In water storage tank design, movement joints are strategically placed alongside steel reinforcement to manage concrete movement caused by temperature variations, hydration cooling, and shrinkage. Two primary design methods are employed to control this movement: closely spaced steel reinforcement to limit crack width by shortening crack spacing, or the introduction of movement joints to absorb a portion of the movement.
Consider a 30-meter-long tank wall, subject to a 35°C seasonal temperature change and a 30°C hydration temperature drop. This could result in approximately 8.8mm of movement. This can be either controlled to 0.3mm by using closely spaced reinforcement or absorbed by movement joints. In practice, movement joints typically address the thermal movement caused by seasonal temperature variations.

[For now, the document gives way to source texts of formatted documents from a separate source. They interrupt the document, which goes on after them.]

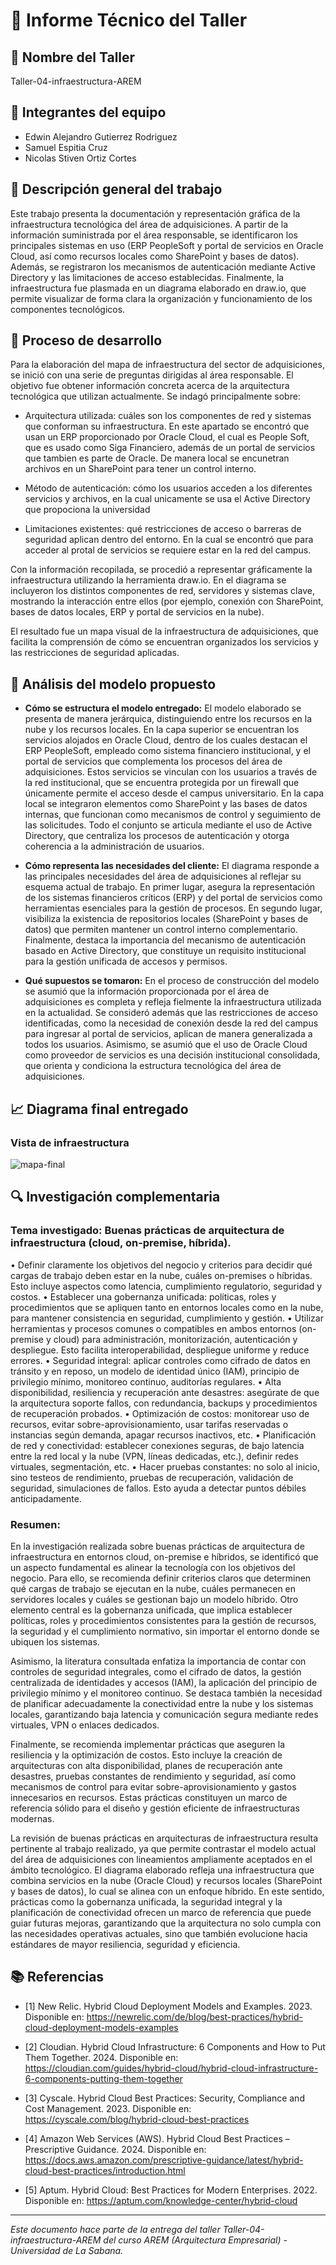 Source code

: # 📄 Informe Técnico del Taller

## 🔖 Nombre del Taller
Taller-04-infraestructura-AREM

## 👥 Integrantes del equipo

- Edwin Alejandro Gutierrez Rodriguez
- Samuel Espitia Cruz
- Nicolas Stiven Ortiz Cortes

## 🧠 Descripción general del trabajo

Este trabajo presenta la documentación y representación gráfica de la infraestructura tecnológica del área de adquisiciones. A partir de la información suministrada por el área responsable, se identificaron los principales sistemas en uso (ERP PeopleSoft y portal de servicios en Oracle Cloud, así como recursos locales como SharePoint y bases de datos). Además, se registraron los mecanismos de autenticación mediante Active Directory y las limitaciones de acceso establecidas. Finalmente, la infraestructura fue plasmada en un diagrama elaborado en draw.io, que permite visualizar de forma clara la organización y funcionamiento de los componentes tecnológicos.

## 🔧 Proceso de desarrollo
Para la elaboración del mapa de infraestructura del sector de adquisiciones, se inició con una serie de preguntas dirigidas al área responsable. El objetivo fue obtener información concreta acerca de la arquitectura tecnológica que utilizan actualmente. Se indagó principalmente sobre:

- Arquitectura utilizada: cuáles son los componentes de red y sistemas que conforman su infraestructura. En este apartado se encontró que usan un ERP proporcionado por Oracle Cloud, el cual es People Soft, que es usado como Siga Financiero, además de un portal de servicios que tambien es parte de Oracle. De manera local se encunetran archivos en un SharePoint para tener un control interno. 

- Método de autenticación: cómo los usuarios acceden a los diferentes servicios y archivos, en la cual unicamente se usa el Active Directory que propociona la universidad

- Limitaciones existentes: qué restricciones de acceso o barreras de seguridad aplican dentro del entorno. En la cual se encontró que para acceder al protal de servicios se requiere estar en la red del campus.


Con la información recopilada, se procedió a representar gráficamente la infraestructura utilizando la herramienta draw.io. En el diagrama se incluyeron los distintos componentes de red, servidores y sistemas clave, mostrando la interacción entre ellos (por ejemplo, conexión con SharePoint, bases de datos locales, ERP y portal de servicios en la nube).

El resultado fue un mapa visual de la infraestructura de adquisiciones, que facilita la comprensión de cómo se encuentran organizados los servicios y las restricciones de seguridad aplicadas.

## 🧩 Análisis del modelo propuesto
- **Cómo se estructura el modelo entregado:**
El modelo elaborado se presenta de manera jerárquica, distinguiendo entre los recursos en la nube y los recursos locales. En la capa superior se encuentran los servicios alojados en Oracle Cloud, dentro de los cuales destacan el ERP PeopleSoft, empleado como sistema financiero institucional, y el portal de servicios que complementa los procesos del área de adquisiciones. Estos servicios se vinculan con los usuarios a través de la red institucional, que se encuentra protegida por un firewall que únicamente permite el acceso desde el campus universitario.
En la capa local se integraron elementos como SharePoint y las bases de datos internas, que funcionan como mecanismos de control y seguimiento de las solicitudes. Todo el conjunto se articula mediante el uso de Active Directory, que centraliza los procesos de autenticación y otorga coherencia a la administración de usuarios.

- **Cómo representa las necesidades del cliente:**
El diagrama responde a las principales necesidades del área de adquisiciones al reflejar su esquema actual de trabajo. En primer lugar, asegura la representación de los sistemas financieros críticos (ERP) y del portal de servicios como herramientas esenciales para la gestión de procesos. En segundo lugar, visibiliza la existencia de repositorios locales (SharePoint y bases de datos) que permiten mantener un control interno complementario. Finalmente, destaca la importancia del mecanismo de autenticación basado en Active Directory, que constituye un requisito institucional para la gestión unificada de accesos y permisos.

- **Qué supuestos se tomaron:**
En el proceso de construcción del modelo se asumió que la información proporcionada por el área de adquisiciones es completa y refleja fielmente la infraestructura utilizada en la actualidad. Se consideró además que las restricciones de acceso identificadas, como la necesidad de conexión desde la red del campus para ingresar al portal de servicios, aplican de manera generalizada a todos los usuarios. Asimismo, se asumió que el uso de Oracle Cloud como proveedor de servicios es una decisión institucional consolidada, que orienta y condiciona la estructura tecnológica del área de adquisiciones.

## 📈 Diagrama final entregado

### Vista de infraestructura

![mapa-final](mapa-final.png)


## 🔍 Investigación complementaria
### Tema investigado:  Buenas prácticas de arquitectura de infraestructura (cloud, on-premise, híbrida).

•  Definir claramente los objetivos del negocio y criterios para decidir qué cargas de trabajo deben estar en la nube, cuáles on-premises o híbridas. Esto incluye aspectos como latencia, cumplimiento regulatorio, seguridad y costos. 
•  Establecer una gobernanza unificada: políticas, roles y procedimientos que se apliquen tanto en entornos locales como en la nube, para mantener consistencia en seguridad, cumplimiento y gestión. 
•  Utilizar herramientas y procesos comunes o compatibles en ambos entornos (on-premise y cloud) para administración, monitorización, autenticación y despliegue. Esto facilita interoperabilidad, despliegue uniforme y reduce errores. 
•  Seguridad integral: aplicar controles como cifrado de datos en tránsito y en reposo, un modelo de identidad único (IAM), principio de privilegio mínimo, monitoreo continuo, auditorías regulares. 
•  Alta disponibilidad, resiliencia y recuperación ante desastres: asegúrate de que la arquitectura soporte fallos, con redundancia, backups y procedimientos de recuperación probados. 
•  Optimización de costos: monitorear uso de recursos, evitar sobre-aprovisionamiento, usar tarifas reservadas o instancias según demanda, apagar recursos inactivos, etc. 
•  Planificación de red y conectividad: establecer conexiones seguras, de bajo latencia entre la red local y la nube (VPN, líneas dedicadas, etc.), definir redes virtuales, segmentación, etc. 
•  Hacer pruebas constantes: no solo al inicio, sino testeos de rendimiento, pruebas de recuperación, validación de seguridad, simulaciones de fallos. Esto ayuda a detectar puntos débiles anticipadamente.


### Resumen:
En la investigación realizada sobre buenas prácticas de arquitectura de infraestructura en entornos cloud, on-premise e híbridos, se identificó que un aspecto fundamental es alinear la tecnología con los objetivos del negocio. Para ello, se recomienda definir criterios claros que determinen qué cargas de trabajo se ejecutan en la nube, cuáles permanecen en servidores locales y cuáles se gestionan bajo un modelo híbrido. Otro elemento central es la gobernanza unificada, que implica establecer políticas, roles y procedimientos consistentes para la gestión de recursos, la seguridad y el cumplimiento normativo, sin importar el entorno donde se ubiquen los sistemas.

Asimismo, la literatura consultada enfatiza la importancia de contar con controles de seguridad integrales, como el cifrado de datos, la gestión centralizada de identidades y accesos (IAM), la aplicación del principio de privilegio mínimo y el monitoreo continuo. Se destaca también la necesidad de planificar adecuadamente la conectividad entre la nube y los sistemas locales, garantizando baja latencia y comunicación segura mediante redes virtuales, VPN o enlaces dedicados.

Finalmente, se recomienda implementar prácticas que aseguren la resiliencia y la optimización de costos. Esto incluye la creación de arquitecturas con alta disponibilidad, planes de recuperación ante desastres, pruebas constantes de rendimiento y seguridad, así como mecanismos de control para evitar sobre-aprovisionamiento y gastos innecesarios en recursos. Estas prácticas constituyen un marco de referencia sólido para el diseño y gestión eficiente de infraestructuras modernas.

La revisión de buenas prácticas en arquitecturas de infraestructura resulta pertinente al trabajo realizado, ya que permite contrastar el modelo actual del área de adquisiciones con lineamientos ampliamente aceptados en el ámbito tecnológico. El diagrama elaborado refleja una infraestructura que combina servicios en la nube (Oracle Cloud) y recursos locales (SharePoint y bases de datos), lo cual se alinea con un enfoque híbrido. En este sentido, prácticas como la gobernanza unificada, la seguridad integral y la planificación de conectividad ofrecen un marco de referencia que puede guiar futuras mejoras, garantizando que la arquitectura no solo cumpla con las necesidades operativas actuales, sino que también evolucione hacia estándares de mayor resiliencia, seguridad y eficiencia.

## 📚 Referencias
- [1] New Relic. Hybrid Cloud Deployment Models and Examples. 2023. Disponible en: https://newrelic.com/de/blog/best-practices/hybrid-cloud-deployment-models-examples

- [2] Cloudian. Hybrid Cloud Infrastructure: 6 Components and How to Put Them Together. 2024. Disponible en: https://cloudian.com/guides/hybrid-cloud/hybrid-cloud-infrastructure-6-components-putting-them-together

- [3] Cyscale. Hybrid Cloud Best Practices: Security, Compliance and Cost Management. 2023. Disponible en: https://cyscale.com/blog/hybrid-cloud-best-practices

- [4] Amazon Web Services (AWS). Hybrid Cloud Best Practices – Prescriptive Guidance. 2024. Disponible en: https://docs.aws.amazon.com/prescriptive-guidance/latest/hybrid-cloud-best-practices/introduction.html

- [5] Aptum. Hybrid Cloud: Best Practices for Modern Enterprises. 2022. Disponible en: https://aptum.com/knowledge-center/hybrid-cloud

---

_Este documento hace parte de la entrega del taller Taller-04-infraestructura-AREM del curso AREM (Arquitectura Empresarial) - Universidad de La Sabana._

For critical water-retaining structures like pumping stations, BS8007 dictates even stricter crack width limits (0.2mm for severe and very severe exposure). This poses challenges for designers, who might resort to heavy reinforcement. However, a more efficient alternative is to utilize movement joints, along with adequate reinforcement, to accommodate contraction movement. This approach is exemplified in Water Supplies Department service reservoirs, which incorporate grids of expansion and contraction joints to manage concrete movement effectively.
Ultimately, the choice between closely spaced reinforcement and movement joints depends on factors like structural requirements, cost considerations, and the desired level of crack control. A combination of both methods often yields the most effective solution for ensuring the long-term integrity and performance of water storage tanks and other water-retaining structures.